▶ _What the exercise asks_:
The records below must be retyped exactly.

Plain-text document sources:
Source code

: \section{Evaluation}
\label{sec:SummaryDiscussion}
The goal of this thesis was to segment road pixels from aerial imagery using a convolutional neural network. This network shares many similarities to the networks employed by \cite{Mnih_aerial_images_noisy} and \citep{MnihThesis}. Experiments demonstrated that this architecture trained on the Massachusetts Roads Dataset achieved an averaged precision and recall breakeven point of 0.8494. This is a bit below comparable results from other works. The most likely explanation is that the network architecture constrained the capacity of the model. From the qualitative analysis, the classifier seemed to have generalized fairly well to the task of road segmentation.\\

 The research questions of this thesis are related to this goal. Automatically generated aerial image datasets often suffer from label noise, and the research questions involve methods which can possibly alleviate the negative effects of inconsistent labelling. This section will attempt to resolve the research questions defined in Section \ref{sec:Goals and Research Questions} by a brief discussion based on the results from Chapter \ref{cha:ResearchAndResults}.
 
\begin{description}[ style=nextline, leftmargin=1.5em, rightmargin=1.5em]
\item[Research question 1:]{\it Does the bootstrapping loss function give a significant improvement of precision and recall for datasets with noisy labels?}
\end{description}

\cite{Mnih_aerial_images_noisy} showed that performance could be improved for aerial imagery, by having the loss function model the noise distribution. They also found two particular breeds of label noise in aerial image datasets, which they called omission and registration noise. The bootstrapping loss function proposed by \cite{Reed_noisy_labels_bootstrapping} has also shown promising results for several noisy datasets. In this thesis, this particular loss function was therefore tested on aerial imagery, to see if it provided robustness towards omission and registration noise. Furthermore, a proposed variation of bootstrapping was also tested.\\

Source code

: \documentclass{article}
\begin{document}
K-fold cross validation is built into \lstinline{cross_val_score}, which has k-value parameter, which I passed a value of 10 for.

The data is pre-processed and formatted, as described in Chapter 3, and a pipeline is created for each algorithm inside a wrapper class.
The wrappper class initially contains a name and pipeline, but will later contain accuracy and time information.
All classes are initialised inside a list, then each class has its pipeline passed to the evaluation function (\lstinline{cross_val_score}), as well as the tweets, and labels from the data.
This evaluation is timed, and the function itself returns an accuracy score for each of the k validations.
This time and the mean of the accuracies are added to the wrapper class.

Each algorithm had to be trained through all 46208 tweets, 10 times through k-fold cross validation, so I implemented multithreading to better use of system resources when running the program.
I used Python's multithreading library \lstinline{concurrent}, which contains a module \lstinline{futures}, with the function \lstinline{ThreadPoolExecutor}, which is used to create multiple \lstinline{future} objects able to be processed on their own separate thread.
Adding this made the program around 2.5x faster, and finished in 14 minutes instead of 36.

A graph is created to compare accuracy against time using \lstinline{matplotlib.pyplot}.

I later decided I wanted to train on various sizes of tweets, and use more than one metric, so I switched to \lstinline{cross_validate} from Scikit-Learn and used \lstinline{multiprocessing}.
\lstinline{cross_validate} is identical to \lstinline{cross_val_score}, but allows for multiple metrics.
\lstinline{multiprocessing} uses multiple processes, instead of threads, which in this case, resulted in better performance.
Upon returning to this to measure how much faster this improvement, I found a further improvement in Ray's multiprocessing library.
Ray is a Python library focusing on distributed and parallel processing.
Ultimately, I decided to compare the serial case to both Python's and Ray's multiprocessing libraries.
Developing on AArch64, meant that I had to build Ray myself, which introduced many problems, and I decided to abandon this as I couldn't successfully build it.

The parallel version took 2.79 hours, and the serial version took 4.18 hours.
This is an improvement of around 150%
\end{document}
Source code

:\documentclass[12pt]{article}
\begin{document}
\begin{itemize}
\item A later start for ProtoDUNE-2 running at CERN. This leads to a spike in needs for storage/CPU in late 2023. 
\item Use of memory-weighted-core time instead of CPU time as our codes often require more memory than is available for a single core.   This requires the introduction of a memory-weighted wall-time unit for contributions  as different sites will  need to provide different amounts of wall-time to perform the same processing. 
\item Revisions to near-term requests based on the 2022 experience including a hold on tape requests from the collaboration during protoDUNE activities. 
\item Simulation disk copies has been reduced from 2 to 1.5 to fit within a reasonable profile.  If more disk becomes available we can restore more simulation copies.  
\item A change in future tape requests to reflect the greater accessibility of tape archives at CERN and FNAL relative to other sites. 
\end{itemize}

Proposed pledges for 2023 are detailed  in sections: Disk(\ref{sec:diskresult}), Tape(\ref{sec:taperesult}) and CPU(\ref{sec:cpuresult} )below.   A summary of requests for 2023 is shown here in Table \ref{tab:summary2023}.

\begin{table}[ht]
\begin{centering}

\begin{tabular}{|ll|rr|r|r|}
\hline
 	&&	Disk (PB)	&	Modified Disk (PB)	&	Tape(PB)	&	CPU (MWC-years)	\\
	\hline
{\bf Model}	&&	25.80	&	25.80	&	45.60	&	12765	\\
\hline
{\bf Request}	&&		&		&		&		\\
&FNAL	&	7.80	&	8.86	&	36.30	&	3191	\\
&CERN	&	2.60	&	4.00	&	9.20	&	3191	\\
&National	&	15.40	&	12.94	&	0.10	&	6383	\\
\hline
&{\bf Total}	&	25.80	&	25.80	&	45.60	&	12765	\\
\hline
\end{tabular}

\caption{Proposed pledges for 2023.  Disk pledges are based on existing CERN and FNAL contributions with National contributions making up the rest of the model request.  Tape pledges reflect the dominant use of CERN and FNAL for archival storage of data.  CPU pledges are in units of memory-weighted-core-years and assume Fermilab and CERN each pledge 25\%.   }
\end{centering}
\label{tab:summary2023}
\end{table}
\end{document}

▶ _Written response_:
Source code

: \section{Evaluation}
\label{sec:SummaryDiscussion}
The goal of this thesis was to segment road pixels from aerial imagery using a convolutional neural network. This network shares many similarities to the networks employed by \cite{Mnih_aerial_images_noisy} and \citep{MnihThesis}. Experiments demonstrated that this architecture trained on the Massachusetts Roads Dataset achieved an averaged precision and recall breakeven point of 0.8494. This is a bit below comparable results from other works. The most likely explanation is that the network architecture constrained the capacity of the model. From the qualitative analysis, the classifier seemed to have generalized fairly well to the task of road segmentation.\\

 The research questions of this thesis are related to this goal. Automatically generated aerial image datasets often suffer from label noise, and the research questions involve methods which can possibly alleviate the negative effects of inconsistent labelling. This section will attempt to resolve the research questions defined in Section \ref{sec:Goals and Research Questions} by a brief discussion based on the results from Chapter \ref{cha:ResearchAndResults}.
 
\begin{description}[ style=nextline, leftmargin=1.5em, rightmargin=1.5em]
\item[Research question 1:]{\it Does the bootstrapping loss function give a significant improvement of precision and recall for datasets with noisy labels?}
\end{description}

\cite{Mnih_aerial_images_noisy} showed that performance could be improved for aerial imagery, by having the loss function model the noise distribution. They also found two particular breeds of label noise in aerial image datasets, which they called omission and registration noise. The bootstrapping loss function proposed by \cite{Reed_noisy_labels_bootstrapping} has also shown promising results for several noisy datasets. In this thesis, this particular loss function was therefore tested on aerial imagery, to see if it provided robustness towards omission and registration noise. Furthermore, a proposed variation of bootstrapping was also tested.\\

Source code

: \documentclass{article}
\begin{document}
K-fold cross validation is built into \lstinline{cross_val_score}, which has k-value parameter, which I passed a value of 10 for.

The data is pre-processed and formatted, as described in Chapter 3, and a pipeline is created for each algorithm inside a wrapper class.
The wrappper class initially contains a name and pipeline, but will later contain accuracy and time information.
All classes are initialised inside a list, then each class has its pipeline passed to the evaluation function (\lstinline{cross_val_score}), as well as the tweets, and labels from the data.
This evaluation is timed, and the function itself returns an accuracy score for each of the k validations.
This time and the mean of the accuracies are added to the wrapper class.

Each algorithm had to be trained through all 46208 tweets, 10 times through k-fold cross validation, so I implemented multithreading to better use of system resources when running the program.
I used Python's multithreading library \lstinline{concurrent}, which contains a module \lstinline{futures}, with the function \lstinline{ThreadPoolExecutor}, which is used to create multiple \lstinline{future} objects able to be processed on their own separate thread.
Adding this made the program around 2.5x faster, and finished in 14 minutes instead of 36.

A graph is created to compare accuracy against time using \lstinline{matplotlib.pyplot}.

I later decided I wanted to train on various sizes of tweets, and use more than one metric, so I switched to \lstinline{cross_validate} from Scikit-Learn and used \lstinline{multiprocessing}.
\lstinline{cross_validate} is identical to \lstinline{cross_val_score}, but allows for multiple metrics.
\lstinline{multiprocessing} uses multiple processes, instead of threads, which in this case, resulted in better performance.
Upon returning to this to measure how much faster this improvement, I found a further improvement in Ray's multiprocessing library.
Ray is a Python library focusing on distributed and parallel processing.
Ultimately, I decided to compare the serial case to both Python's and Ray's multiprocessing libraries.
Developing on AArch64, meant that I had to build Ray myself, which introduced many problems, and I decided to abandon this as I couldn't successfully build it.

The parallel version took 2.79 hours, and the serial version took 4.18 hours.
This is an improvement of around 150%
\end{document}
Source code

:\documentclass[12pt]{article}
\begin{document}
\begin{itemize}
\item A later start for ProtoDUNE-2 running at CERN. This leads to a spike in needs for storage/CPU in late 2023. 
\item Use of memory-weighted-core time instead of CPU time as our codes often require more memory than is available for a single core.   This requires the introduction of a memory-weighted wall-time unit for contributions  as different sites will  need to provide different amounts of wall-time to perform the same processing. 
\item Revisions to near-term requests based on the 2022 experience including a hold on tape requests from the collaboration during protoDUNE activities. 
\item Simulation disk copies has been reduced from 2 to 1.5 to fit within a reasonable profile.  If more disk becomes available we can restore more simulation copies.  
\item A change in future tape requests to reflect the greater accessibility of tape archives at CERN and FNAL relative to other sites. 
\end{itemize}

Proposed pledges for 2023 are detailed  in sections: Disk(\ref{sec:diskresult}), Tape(\ref{sec:taperesult}) and CPU(\ref{sec:cpuresult} )below.   A summary of requests for 2023 is shown here in Table \ref{tab:summary2023}.

\begin{table}[ht]
\begin{centering}

\begin{tabular}{|ll|rr|r|r|}
\hline
 	&&	Disk (PB)	&	Modified Disk (PB)	&	Tape(PB)	&	CPU (MWC-years)	\\
	\hline
{\bf Model}	&&	25.80	&	25.80	&	45.60	&	12765	\\
\hline
{\bf Request}	&&		&		&		&		\\
&FNAL	&	7.80	&	8.86	&	36.30	&	3191	\\
&CERN	&	2.60	&	4.00	&	9.20	&	3191	\\
&National	&	15.40	&	12.94	&	0.10	&	6383	\\
\hline
&{\bf Total}	&	25.80	&	25.80	&	45.60	&	12765	\\
\hline
\end{tabular}

\caption{Proposed pledges for 2023.  Disk pledges are based on existing CERN and FNAL contributions with National contributions making up the rest of the model request.  Tape pledges reflect the dominant use of CERN and FNAL for archival storage of data.  CPU pledges are in units of memory-weighted-core-years and assume Fermilab and CERN each pledge 25\%.   }
\end{centering}
\label{tab:summary2023}
\end{table}
\end{document}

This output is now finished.